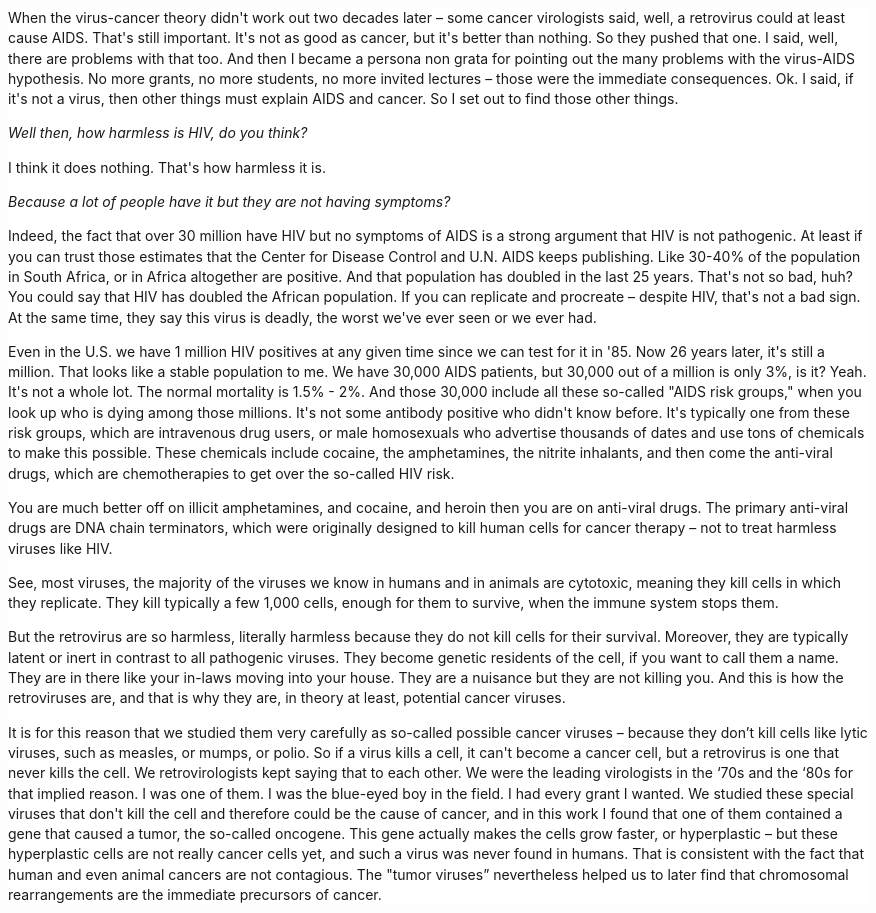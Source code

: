 When the virus-cancer theory didn't work out two decades later – some cancer virologists said, well, a retrovirus could at least cause AIDS. That's still important. It's not as good as cancer, but it's better than nothing. So they pushed that one. I said, well, there are problems with that too. And then I became a persona non grata for pointing out the many problems with the virus-AIDS hypothesis. No more grants, no more students, no more invited lectures – those were the immediate consequences. Ok. I said, if it's not a virus, then other things must explain AIDS and cancer. So I set out to find those other things.

<em class="interviewer">Well then, how harmless is HIV, do you think?</em>

I think it does nothing. That's how harmless it is. 

<em class="interviewer">Because a lot of people have it but they are not having symptoms?</em>

Indeed, the fact that over 30 million have HIV but no symptoms of AIDS is a strong argument that HIV is not pathogenic. At least if you can trust those estimates that the Center for Disease Control and U.N. AIDS keeps publishing. Like 30-40% of the population in South Africa, or in Africa altogether are positive. And that population has doubled in the last 25 years. That's not so bad, huh? You could say that HIV has doubled the African population. If you can replicate and procreate – despite HIV, that's not a bad sign. At the same time, they say this virus is deadly, the worst we've ever seen or we ever had.

Even in the U.S. we have 1 million HIV positives at any given time since we can test for it in '85. Now 26 years later, it's still a million. That looks like a stable population to me. We have 30,000 AIDS patients, but 30,000 out of a million is only 3%, is it? Yeah. It's not a whole lot. The normal mortality is 1.5% - 2%. And those 30,000 include all these so-called "AIDS risk groups," when you look up who is dying among those millions. It's not some antibody positive who didn't know before. It's typically one from these risk groups, which are intravenous drug users, or male homosexuals who advertise thousands of dates and use tons of chemicals to make this possible. These chemicals include cocaine, the amphetamines, the nitrite inhalants, and then come the anti-viral drugs, which are chemotherapies to get over the so-called HIV risk.

You are much better off on illicit amphetamines, and cocaine, and heroin then you are on anti-viral drugs. The primary anti-viral drugs are DNA chain terminators, which were originally designed to kill human cells for cancer therapy – not to treat harmless viruses like HIV.

See, most viruses, the majority of the viruses we know in humans and in animals are cytotoxic, meaning they kill cells in which they replicate. They kill typically a few 1,000 cells, enough for them to survive, when the immune system stops them.

But the retrovirus are so harmless, literally harmless because they do not kill cells for their survival. Moreover, they are typically latent or inert in contrast to all pathogenic viruses. They become genetic residents of the cell, if you want to call them a name. They are in there like your in-laws moving into your house. They are a nuisance but they are not killing you. And this is how the retroviruses are, and that is why they are, in theory at least, potential cancer viruses. 

It is for this reason that we studied them very carefully as so-called possible cancer viruses – because they don’t kill cells like lytic viruses, such as measles, or mumps, or polio. So if a virus kills a cell, it can't become a cancer cell, but a retrovirus is one that never kills the cell. We retrovirologists kept saying that to each other. We were the leading virologists in the ‘70s and the ‘80s for that implied reason. I was one of them. I was the blue-eyed boy in the field. I had every grant I wanted. We studied these special viruses that don't kill the cell and therefore could be the cause of cancer, and in this work I found that one of them contained a gene that caused a tumor, the so-called oncogene. This gene actually makes the cells grow faster, or hyperplastic – but these hyperplastic cells are not really cancer cells yet, and such a virus was never found in humans. That is consistent with the fact that human and even animal cancers are not contagious. The "tumor viruses” nevertheless helped us to later find that chromosomal rearrangements are the immediate precursors of cancer.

Exercise directions: Please transcribe only the lines in the records above running from the line that has "I think it does" through the line that has "not having symptoms?</em>", both included, exactly as they appear.

Answer to this exercise:
I think it does nothing. That's how harmless it is. 

<em class="interviewer">Because a lot of people have it but they are not having symptoms?</em>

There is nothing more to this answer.